** Extracted material follows **

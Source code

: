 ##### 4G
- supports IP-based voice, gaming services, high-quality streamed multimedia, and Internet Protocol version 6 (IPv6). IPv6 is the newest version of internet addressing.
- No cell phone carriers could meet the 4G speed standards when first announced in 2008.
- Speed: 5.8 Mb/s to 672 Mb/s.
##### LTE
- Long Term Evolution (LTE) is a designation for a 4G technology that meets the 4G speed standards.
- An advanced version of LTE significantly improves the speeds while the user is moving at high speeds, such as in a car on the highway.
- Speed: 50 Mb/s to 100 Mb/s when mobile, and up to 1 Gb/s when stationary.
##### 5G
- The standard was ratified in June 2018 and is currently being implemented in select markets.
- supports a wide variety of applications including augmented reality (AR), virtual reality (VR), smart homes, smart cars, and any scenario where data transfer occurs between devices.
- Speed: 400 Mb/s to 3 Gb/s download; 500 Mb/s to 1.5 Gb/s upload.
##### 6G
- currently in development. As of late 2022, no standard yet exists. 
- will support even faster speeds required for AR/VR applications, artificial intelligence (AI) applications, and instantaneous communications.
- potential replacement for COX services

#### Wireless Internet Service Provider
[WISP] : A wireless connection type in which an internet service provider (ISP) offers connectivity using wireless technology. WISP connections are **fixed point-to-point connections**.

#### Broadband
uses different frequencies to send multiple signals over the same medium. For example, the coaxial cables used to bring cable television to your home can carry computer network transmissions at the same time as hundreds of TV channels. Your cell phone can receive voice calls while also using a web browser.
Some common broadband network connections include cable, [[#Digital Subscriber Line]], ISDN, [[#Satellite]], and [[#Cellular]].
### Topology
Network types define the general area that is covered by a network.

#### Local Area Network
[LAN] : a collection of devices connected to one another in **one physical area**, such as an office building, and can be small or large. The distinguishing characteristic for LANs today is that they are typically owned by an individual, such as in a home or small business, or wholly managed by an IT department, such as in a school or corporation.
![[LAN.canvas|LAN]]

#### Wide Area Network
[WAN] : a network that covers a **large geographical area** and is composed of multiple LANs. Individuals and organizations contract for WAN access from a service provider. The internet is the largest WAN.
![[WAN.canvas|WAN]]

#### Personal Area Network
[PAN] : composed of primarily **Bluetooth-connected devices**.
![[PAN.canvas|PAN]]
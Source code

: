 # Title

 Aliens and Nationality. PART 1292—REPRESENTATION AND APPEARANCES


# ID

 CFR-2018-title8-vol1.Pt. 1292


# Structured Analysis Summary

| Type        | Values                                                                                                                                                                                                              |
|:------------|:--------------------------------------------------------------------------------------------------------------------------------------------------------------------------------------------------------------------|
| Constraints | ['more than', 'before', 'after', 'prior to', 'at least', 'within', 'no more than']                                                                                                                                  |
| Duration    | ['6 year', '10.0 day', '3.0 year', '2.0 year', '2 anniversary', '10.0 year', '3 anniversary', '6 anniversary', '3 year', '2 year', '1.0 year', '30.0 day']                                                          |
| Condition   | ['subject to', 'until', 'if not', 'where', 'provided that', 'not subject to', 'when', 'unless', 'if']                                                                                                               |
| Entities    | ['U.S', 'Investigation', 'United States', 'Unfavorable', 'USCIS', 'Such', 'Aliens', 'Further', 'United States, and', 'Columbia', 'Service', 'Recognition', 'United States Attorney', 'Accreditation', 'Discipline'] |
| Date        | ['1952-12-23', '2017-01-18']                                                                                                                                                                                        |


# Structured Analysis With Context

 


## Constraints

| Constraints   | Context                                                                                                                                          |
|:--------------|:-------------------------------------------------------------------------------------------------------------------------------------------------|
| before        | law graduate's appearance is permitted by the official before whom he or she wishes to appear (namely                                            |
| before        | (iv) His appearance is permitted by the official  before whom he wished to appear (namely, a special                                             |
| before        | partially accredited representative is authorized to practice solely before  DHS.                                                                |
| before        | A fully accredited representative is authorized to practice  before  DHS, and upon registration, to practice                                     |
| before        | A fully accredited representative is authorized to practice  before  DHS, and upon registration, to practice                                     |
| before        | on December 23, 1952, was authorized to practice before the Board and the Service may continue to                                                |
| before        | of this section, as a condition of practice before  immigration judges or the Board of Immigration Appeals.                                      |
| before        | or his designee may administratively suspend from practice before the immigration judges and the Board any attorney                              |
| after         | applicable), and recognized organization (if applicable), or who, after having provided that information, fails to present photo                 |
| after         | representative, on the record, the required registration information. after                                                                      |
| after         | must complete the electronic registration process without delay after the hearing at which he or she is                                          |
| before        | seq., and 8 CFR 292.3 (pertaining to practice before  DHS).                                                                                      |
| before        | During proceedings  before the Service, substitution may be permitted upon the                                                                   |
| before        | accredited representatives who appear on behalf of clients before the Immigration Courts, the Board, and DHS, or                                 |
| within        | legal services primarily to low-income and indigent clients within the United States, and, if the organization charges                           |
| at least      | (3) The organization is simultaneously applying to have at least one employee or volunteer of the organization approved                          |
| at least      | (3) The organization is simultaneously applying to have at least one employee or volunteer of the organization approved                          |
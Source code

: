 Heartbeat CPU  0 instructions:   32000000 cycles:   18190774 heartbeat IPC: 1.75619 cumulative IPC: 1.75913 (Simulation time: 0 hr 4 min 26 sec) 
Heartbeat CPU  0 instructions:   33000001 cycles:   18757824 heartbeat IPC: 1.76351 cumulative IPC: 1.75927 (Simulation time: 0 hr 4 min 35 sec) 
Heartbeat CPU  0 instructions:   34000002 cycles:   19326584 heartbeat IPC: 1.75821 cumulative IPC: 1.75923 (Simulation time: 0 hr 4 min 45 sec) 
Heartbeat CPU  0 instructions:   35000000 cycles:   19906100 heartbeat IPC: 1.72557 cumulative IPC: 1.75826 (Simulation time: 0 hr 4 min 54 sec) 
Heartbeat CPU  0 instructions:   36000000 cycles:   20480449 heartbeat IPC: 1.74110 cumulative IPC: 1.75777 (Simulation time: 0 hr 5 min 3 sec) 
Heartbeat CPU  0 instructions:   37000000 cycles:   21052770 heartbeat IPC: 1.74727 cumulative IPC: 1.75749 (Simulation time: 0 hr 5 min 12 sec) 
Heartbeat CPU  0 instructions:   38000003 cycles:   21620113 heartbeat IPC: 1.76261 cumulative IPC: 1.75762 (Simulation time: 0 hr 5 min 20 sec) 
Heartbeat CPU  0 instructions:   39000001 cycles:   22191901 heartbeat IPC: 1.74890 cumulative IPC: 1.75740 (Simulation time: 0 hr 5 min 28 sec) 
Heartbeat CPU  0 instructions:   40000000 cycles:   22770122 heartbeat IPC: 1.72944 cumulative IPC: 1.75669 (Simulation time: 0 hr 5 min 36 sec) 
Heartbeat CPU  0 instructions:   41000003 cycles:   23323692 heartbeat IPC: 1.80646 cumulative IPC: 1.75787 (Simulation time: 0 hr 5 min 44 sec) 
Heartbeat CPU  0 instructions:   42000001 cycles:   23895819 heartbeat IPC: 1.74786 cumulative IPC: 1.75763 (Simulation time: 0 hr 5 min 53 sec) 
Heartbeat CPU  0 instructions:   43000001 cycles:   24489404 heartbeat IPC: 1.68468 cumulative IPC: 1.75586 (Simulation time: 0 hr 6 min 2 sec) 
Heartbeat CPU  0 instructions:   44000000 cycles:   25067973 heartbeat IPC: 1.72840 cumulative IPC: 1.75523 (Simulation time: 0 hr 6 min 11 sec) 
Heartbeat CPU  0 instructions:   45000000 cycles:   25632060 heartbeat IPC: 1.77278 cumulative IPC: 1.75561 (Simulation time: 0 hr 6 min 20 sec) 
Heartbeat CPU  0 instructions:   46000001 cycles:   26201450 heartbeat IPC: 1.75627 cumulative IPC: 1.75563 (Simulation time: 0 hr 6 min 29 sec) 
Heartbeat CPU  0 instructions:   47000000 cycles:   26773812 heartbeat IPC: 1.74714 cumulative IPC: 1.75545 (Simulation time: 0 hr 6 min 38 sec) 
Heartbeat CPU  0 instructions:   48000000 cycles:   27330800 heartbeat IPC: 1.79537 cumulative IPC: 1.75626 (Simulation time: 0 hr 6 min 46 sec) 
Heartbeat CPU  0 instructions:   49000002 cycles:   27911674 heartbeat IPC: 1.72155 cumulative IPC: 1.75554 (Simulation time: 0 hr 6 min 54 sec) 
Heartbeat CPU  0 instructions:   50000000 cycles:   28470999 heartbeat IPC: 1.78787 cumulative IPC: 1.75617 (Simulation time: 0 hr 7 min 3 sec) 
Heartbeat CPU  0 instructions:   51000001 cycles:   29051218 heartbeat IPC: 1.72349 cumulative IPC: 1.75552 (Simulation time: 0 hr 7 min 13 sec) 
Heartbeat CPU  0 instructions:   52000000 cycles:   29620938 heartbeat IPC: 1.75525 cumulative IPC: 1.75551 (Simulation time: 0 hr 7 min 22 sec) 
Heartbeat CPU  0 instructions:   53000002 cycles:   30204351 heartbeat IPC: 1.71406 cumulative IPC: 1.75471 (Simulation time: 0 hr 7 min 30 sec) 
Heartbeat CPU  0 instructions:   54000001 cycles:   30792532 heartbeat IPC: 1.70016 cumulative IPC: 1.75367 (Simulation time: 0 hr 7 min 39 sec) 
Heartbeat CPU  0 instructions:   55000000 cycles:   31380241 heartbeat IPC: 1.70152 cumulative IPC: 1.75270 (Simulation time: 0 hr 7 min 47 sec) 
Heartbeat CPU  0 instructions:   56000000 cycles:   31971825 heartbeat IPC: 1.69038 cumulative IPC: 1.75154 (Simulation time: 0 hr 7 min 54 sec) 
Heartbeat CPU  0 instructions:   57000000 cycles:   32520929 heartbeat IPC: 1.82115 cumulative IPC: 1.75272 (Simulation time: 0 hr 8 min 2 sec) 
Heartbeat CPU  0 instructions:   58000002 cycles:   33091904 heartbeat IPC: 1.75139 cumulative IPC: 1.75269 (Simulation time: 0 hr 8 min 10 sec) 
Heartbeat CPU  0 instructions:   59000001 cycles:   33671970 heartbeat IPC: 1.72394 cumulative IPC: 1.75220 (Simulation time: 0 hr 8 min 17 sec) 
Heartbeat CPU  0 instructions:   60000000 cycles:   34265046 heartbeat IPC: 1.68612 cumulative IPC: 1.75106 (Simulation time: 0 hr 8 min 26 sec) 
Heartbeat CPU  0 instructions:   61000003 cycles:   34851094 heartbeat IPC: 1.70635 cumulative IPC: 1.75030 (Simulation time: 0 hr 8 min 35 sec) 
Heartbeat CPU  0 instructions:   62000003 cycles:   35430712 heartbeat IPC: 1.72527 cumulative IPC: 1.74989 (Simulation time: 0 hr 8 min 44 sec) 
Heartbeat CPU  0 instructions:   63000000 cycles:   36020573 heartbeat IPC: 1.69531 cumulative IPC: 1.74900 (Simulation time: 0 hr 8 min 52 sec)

** End of Extracted material **

→ **Exercise aim**: Only the lines above from the line with "min 45 sec)" to the line with "4 min 54 sec)", those two lines included, should be reproduced exactly.

→ **Your response**:
Heartbeat CPU  0 instructions:   34000002 cycles:   19326584 heartbeat IPC: 1.75821 cumulative IPC: 1.75923 (Simulation time: 0 hr 4 min 45 sec) 
Heartbeat CPU  0 instructions:   35000000 cycles:   19906100 heartbeat IPC: 1.72557 cumulative IPC: 1.75826 (Simulation time: 0 hr 4 min 54 sec) 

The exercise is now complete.